Families, children and young people:

  • We found there were systems to identify and follow up children living in disadvantaged circumstances and who were at risk, for example, children and young people who had a high number of accident and emergency (A&E) attendances.
  • All parents or guardians calling with concerns about a child under the age of 18 were offered a same day appointment when necessary.

Working age people (including those recently retired and students):

  • The needs of this population group had been identified and the practice had adjusted the services it offered to ensure these were accessible, flexible and offered continuity of care. For example, extended opening hours and Saturday appointments.
  • People who worked and found it difficult to attend the practice could access online consultations via the practice website.
  • The practice worked with the clinical commissioning group (CCG) to offer access to appointments on weekday evenings and at weekends via the local out of hours provider.
  • Patients could order their repeat prescriptions online and have these sent to the pharmacy of their choice.

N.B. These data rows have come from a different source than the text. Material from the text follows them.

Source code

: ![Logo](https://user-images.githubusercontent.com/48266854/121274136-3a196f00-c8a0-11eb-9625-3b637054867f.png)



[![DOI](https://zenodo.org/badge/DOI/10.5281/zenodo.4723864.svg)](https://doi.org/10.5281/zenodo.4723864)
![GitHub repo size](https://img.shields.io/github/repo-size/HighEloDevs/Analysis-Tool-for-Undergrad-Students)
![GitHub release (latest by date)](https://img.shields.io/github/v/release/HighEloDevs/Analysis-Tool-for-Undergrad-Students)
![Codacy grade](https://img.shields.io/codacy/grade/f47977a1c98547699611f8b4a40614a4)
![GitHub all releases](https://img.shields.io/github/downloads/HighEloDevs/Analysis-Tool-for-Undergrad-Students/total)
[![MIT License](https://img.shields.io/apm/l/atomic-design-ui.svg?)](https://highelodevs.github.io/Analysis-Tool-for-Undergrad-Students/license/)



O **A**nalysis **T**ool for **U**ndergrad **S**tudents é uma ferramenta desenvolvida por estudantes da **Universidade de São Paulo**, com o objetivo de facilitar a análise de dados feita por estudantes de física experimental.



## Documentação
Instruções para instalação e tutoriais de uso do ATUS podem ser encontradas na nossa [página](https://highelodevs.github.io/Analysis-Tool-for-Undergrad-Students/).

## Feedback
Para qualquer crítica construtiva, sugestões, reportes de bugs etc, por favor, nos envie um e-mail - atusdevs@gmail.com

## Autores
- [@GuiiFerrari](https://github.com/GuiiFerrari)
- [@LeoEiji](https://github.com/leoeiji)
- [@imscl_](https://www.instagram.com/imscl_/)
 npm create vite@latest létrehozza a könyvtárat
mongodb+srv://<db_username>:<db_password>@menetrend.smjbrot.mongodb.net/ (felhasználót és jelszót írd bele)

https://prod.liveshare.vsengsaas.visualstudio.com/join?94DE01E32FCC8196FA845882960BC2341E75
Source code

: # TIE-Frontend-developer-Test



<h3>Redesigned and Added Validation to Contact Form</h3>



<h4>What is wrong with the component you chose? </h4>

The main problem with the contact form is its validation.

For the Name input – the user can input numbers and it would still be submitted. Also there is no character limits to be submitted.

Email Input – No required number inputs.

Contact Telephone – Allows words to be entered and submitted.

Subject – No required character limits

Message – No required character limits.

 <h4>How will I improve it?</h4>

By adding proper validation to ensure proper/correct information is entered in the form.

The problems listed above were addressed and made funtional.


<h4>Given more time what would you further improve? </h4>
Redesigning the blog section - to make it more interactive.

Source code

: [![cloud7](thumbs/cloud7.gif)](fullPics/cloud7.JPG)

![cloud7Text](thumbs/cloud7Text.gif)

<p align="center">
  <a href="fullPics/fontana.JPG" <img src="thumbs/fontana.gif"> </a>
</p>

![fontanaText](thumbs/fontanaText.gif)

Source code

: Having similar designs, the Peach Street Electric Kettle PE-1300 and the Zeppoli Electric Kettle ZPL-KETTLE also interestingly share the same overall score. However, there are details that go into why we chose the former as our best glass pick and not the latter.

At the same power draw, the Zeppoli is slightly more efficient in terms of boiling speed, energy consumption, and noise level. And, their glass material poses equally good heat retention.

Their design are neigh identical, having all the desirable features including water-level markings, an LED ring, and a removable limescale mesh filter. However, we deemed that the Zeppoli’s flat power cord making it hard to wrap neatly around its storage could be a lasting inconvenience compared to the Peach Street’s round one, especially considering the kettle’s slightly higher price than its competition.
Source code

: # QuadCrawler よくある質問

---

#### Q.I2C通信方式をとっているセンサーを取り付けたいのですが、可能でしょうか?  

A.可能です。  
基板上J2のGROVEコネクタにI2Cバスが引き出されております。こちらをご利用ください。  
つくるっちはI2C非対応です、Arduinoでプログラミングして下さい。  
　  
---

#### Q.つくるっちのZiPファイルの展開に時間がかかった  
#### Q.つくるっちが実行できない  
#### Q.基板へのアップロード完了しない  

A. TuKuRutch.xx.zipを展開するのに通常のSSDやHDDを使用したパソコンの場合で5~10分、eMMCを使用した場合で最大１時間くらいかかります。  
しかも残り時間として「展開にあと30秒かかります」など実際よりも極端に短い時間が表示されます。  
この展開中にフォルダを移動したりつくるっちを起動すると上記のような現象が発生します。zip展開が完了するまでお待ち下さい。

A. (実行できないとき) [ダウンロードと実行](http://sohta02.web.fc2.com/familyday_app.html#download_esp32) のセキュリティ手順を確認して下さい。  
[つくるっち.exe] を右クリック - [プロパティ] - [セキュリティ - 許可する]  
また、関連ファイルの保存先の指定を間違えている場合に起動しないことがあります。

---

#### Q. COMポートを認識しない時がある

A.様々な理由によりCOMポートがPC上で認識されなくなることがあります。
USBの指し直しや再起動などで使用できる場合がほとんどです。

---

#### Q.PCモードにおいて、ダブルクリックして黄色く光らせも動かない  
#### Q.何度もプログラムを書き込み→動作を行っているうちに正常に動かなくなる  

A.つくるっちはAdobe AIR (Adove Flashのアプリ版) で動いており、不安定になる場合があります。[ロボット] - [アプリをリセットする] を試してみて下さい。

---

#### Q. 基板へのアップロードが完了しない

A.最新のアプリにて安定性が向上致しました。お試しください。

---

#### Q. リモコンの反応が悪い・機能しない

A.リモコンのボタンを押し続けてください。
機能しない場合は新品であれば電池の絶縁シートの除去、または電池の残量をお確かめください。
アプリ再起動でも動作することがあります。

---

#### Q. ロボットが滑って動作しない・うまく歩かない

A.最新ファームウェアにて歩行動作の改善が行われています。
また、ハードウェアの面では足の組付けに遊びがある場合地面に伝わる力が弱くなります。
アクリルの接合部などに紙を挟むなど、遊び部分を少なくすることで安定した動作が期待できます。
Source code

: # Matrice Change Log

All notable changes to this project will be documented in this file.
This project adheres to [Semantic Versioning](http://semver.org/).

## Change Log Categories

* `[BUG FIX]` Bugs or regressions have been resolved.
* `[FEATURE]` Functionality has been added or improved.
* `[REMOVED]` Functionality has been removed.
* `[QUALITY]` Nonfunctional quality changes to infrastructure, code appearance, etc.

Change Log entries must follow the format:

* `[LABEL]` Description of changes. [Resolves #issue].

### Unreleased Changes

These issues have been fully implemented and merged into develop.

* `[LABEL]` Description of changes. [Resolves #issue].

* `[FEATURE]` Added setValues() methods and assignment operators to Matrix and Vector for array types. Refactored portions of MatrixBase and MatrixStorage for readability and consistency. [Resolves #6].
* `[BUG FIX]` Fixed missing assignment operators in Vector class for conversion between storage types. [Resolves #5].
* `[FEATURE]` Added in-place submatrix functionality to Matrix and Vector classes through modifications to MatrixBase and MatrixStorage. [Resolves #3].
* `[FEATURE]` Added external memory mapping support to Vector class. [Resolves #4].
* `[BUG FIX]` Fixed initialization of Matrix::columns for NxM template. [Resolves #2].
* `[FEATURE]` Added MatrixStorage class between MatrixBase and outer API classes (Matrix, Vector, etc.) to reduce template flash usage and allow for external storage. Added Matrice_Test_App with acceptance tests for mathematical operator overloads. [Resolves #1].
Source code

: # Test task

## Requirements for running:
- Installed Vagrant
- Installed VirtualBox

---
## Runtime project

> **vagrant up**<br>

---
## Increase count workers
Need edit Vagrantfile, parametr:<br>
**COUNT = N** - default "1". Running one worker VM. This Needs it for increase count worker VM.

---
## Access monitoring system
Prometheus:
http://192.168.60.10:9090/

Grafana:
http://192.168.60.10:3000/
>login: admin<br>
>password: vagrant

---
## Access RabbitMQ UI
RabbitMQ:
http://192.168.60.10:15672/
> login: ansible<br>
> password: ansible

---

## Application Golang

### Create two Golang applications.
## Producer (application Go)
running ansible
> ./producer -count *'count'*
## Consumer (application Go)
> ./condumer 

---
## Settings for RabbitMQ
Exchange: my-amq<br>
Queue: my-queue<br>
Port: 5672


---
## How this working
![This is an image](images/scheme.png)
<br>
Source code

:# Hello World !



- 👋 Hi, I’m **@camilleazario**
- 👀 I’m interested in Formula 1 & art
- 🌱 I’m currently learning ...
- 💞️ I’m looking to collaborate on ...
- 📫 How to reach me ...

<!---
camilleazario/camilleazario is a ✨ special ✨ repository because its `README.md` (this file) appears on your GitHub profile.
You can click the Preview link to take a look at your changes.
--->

People whose circumstances make them vulnerable:

  • The practice held a register of patients living in vulnerable circumstances including homeless people and those with a learning disability.
  • People in vulnerable circumstances were easily able to register with the practice, including those with no fixed abode.
  • Staff were trained to support carers and identify any extra support this group of patients required.

People experiencing poor mental health (including people with dementia):

  • Staff interviewed had a good understanding of how to support patients with mental health needs and those patients living with dementia.
  • One of the GPs undertook a weekly visit to a mental health rehabilitation unit to provide physical care to residents living at the unit.
  • There was a visiting talking therapies service which supported patients with mental health problems.

Timely access to care and treatment

Patients were able to access care and treatment from the practice within an acceptable timescale for their needs.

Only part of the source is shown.